I furthermore assume that this is a detached signature in the first place instead of simply clearsigning repomd.xml
to keep it one atomic file because there were worries about backwards-incompatibility with old clients.
Solution
Any change which would indicate which version of repomd.xml.asc
that you need to the server is a potential fix, but I think there are three main possibilities:
- Changing the name of the file like you do with other metadata files, with the name calculated client-side somehow.
- Adding a header to the request.
- Adding a query parameter to the request.
In particular for backwards compatibility and ease-of-update, I suggest we do number 3, simply take the Last-Modified
header value on the repomd.xml
response, and add it as a query parameter on the repomd.xml.asc
request: .../repomd.xml.asc?repomd_last_modified=<header value>
.
- Almost every webserver simply ignores extra unexpected query params, so this should not break anything.

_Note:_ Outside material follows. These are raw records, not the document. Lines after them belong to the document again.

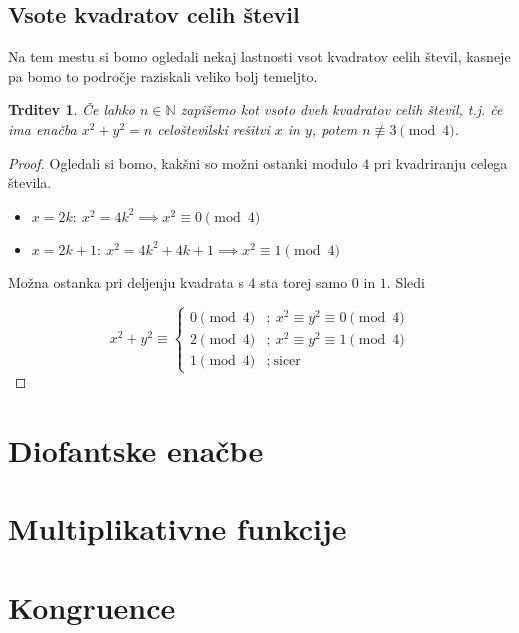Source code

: \documentclass[12pt, a4paper]{article}
\newtheorem{trd}{Trditev}
\begin{document}
\subsection{Vsote kvadratov celih števil}

Na tem mestu si bomo ogledali nekaj lastnosti vsot kvadratov celih števil, kasneje pa bomo to področje raziskali veliko bolj temeljto.

\begin{trd}
Če lahko $n\in \mathbb{N}$ zapišemo kot vsoto dveh kvadratov celih števil, t.j. če ima enačba $x^2 + y^2 = n$ celoštevilski rešitvi $x$ in $y$, potem $n\not\equiv 3 \pmod{4}$.
\end{trd}

\begin{proof}
Ogledali si bomo, kakšni so možni ostanki modulo $4$ pri kvadriranju celega števila.
\begin{itemize}
\item $x=2k:\ x^2 = 4k^2 \implies x^2 \equiv 0 \pmod4$
\item $x=2k+1:\ x^2= 4k^2 + 4k + 1 \implies x^2 \equiv 1 \pmod4$
\end{itemize}
Možna ostanka pri deljenju kvadrata s $4$ sta torej samo $0$ in $1$. Sledi

\[
x^2 + y^2\equiv
\begin{cases}
0 \pmod4 &;\ x^2\equiv y^2 \equiv 0 \pmod4 \\
2 \pmod4 &;\ x^2\equiv y^2 \equiv 1 \pmod4 \\
1 \pmod4 &;\ \text{sicer}
\end{cases}
\]
\end{proof}

















\section{Diofantske enačbe}
\section{Multiplikativne funkcije}
\section{Kongruence} \label{kongruence}
\end{document}
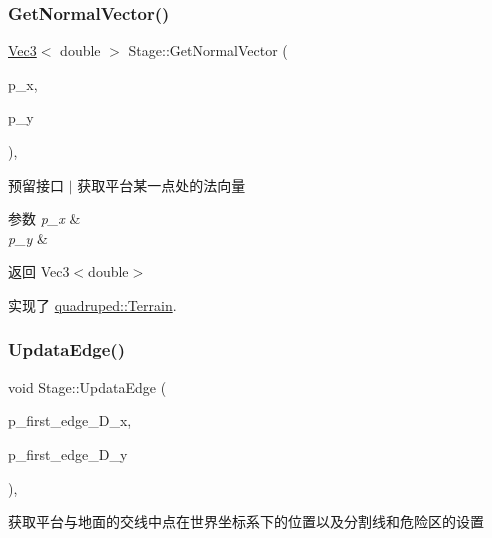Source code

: \subsubsection{\texorpdfstring{Get\+Normal\+Vector()}{GetNormalVector()}}
{\footnotesize\ttfamily \hyperlink{cppTypes_8h_a65c27bf97693676535dd0b30ea0ad399}{Vec3}$<$ double $>$ Stage\+::\+Get\+Normal\+Vector (\begin{DoxyParamCaption}\item[{double}]{p\+\_\+x,  }\item[{double}]{p\+\_\+y }\end{DoxyParamCaption})\hspace{0.3cm}{\ttfamily [override]}, {\ttfamily [virtual]}}



预留接口 $\vert$ 获取平台某一点处的法向量 


\begin{DoxyParams}{参数}
{\em p\+\_\+x} & \\
\hline
{\em p\+\_\+y} & \\
\hline
\end{DoxyParams}
\begin{DoxyReturn}{返回}
Vec3$<$double$>$ 
\end{DoxyReturn}


实现了 \hyperlink{classquadruped_1_1Terrain}{quadruped\+::\+Terrain}.

\mbox{\label{classquadruped_1_1Stage_ad4e6f5c9b83346f867d0b1eb470342f3}} 
\subsubsection{\texorpdfstring{Updata\+Edge()}{UpdataEdge()}}
{\footnotesize\ttfamily void Stage\+::\+Updata\+Edge (\begin{DoxyParamCaption}\item[{double}]{p\+\_\+first\+\_\+edge\+\_\+\+D\+\_\+x,  }\item[{double}]{p\+\_\+first\+\_\+edge\+\_\+\+D\+\_\+y }\end{DoxyParamCaption})\hspace{0.3cm}{\ttfamily [override]}, {\ttfamily [virtual]}}



获取平台与地面的交线中点在世界坐标系下的位置以及分割线和危险区的设置 



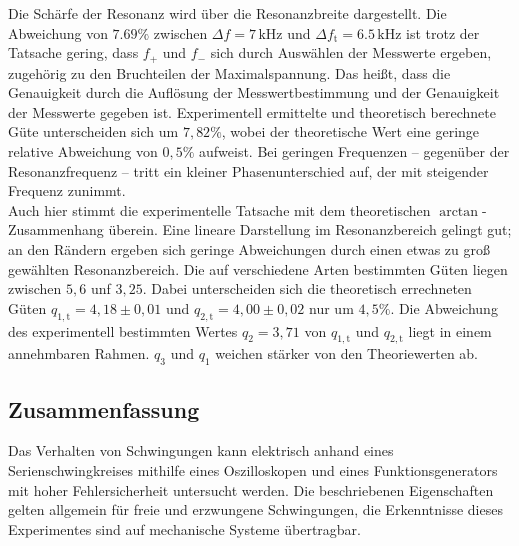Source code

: Die Schärfe der Resonanz wird über die Resonanzbreite dargestellt. 
Die Abweichung von $7.69\%$ zwischen $\Delta{f}=7\,\si{\kilo\hertz}$ und $\Delta{f_\mathup{t}}=6.5\,\si{\kilo\hertz}$ 
ist  trotz der Tatsache gering, dass $f_+$ und $f_-$ sich durch Auswählen der Messwerte ergeben, zugehörig zu den Bruchteilen der Maximalspannung. 
Das heißt, dass die Genauigkeit durch die Auflösung der Messwertbestimmung und der Genauigkeit der Messwerte gegeben ist. Experimentell ermittelte und theoretisch berechnete Güte unterscheiden sich um $7,82\%$, wobei der theoretische Wert eine geringe relative Abweichung von $0,5\%$ aufweist.
Bei geringen Frequenzen -- gegenüber der Resonanzfrequenz -- tritt ein kleiner Phasenunterschied auf, der mit steigender Frequenz zunimmt. \\
Auch hier stimmt die experimentelle Tatsache mit dem theoretischen $\arctan$-Zusammenhang überein. 
Eine lineare Darstellung im Resonanzbereich gelingt gut; 
an den Rändern ergeben sich geringe Abweichungen durch einen etwas zu groß gewählten Resonanzbereich.
Die auf verschiedene Arten bestimmten Güten liegen zwischen $5,6$ unf $3,25$. Dabei unterscheiden sich die theoretisch errechneten Güten $q_{1,\mathup{t}}=4,18\pm0,01$ und $q_{2,\mathup{t}}=4,00\pm0,02$ nur um $4,5\%$. Die Abweichung des experimentell bestimmten Wertes $q_2=3,71$ von  $q_{1,\mathup{t}}$ und  $q_{2,\mathup{t}}$ liegt in einem annehmbaren Rahmen. $q_3$ und $q_1$ weichen stärker von den Theoriewerten ab.

\subsection{Zusammenfassung}
Das Verhalten von Schwingungen kann elektrisch anhand eines Serienschwingkreises mithilfe eines Oszilloskopen und eines Funktionsgenerators mit hoher Fehlersicherheit untersucht werden.
Die beschriebenen Eigenschaften gelten allgemein für freie und erzwungene Schwingungen, die Erkenntnisse dieses Experimentes sind auf mechanische Systeme übertragbar.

On the off chance that it does and a server responds with a
4xx
HTTP code, DNF could simply revert back to today's behavior and request the file without the query param. - By contrast, caches / CDNs typically do include the query params as part of the cache key by default.
By including the information on which repomd.xml file you have in the cache key for repomd.xml.asc
we are creating different cached versions of the file, and the client will automatically receive the correct one and proceed successfully if these cache keys are already populated. If there is no cache involved and a server is responding to every request directly, at least they are in no worse position than they were before, and they can teach their server to respond appropriately to the query param if they wish.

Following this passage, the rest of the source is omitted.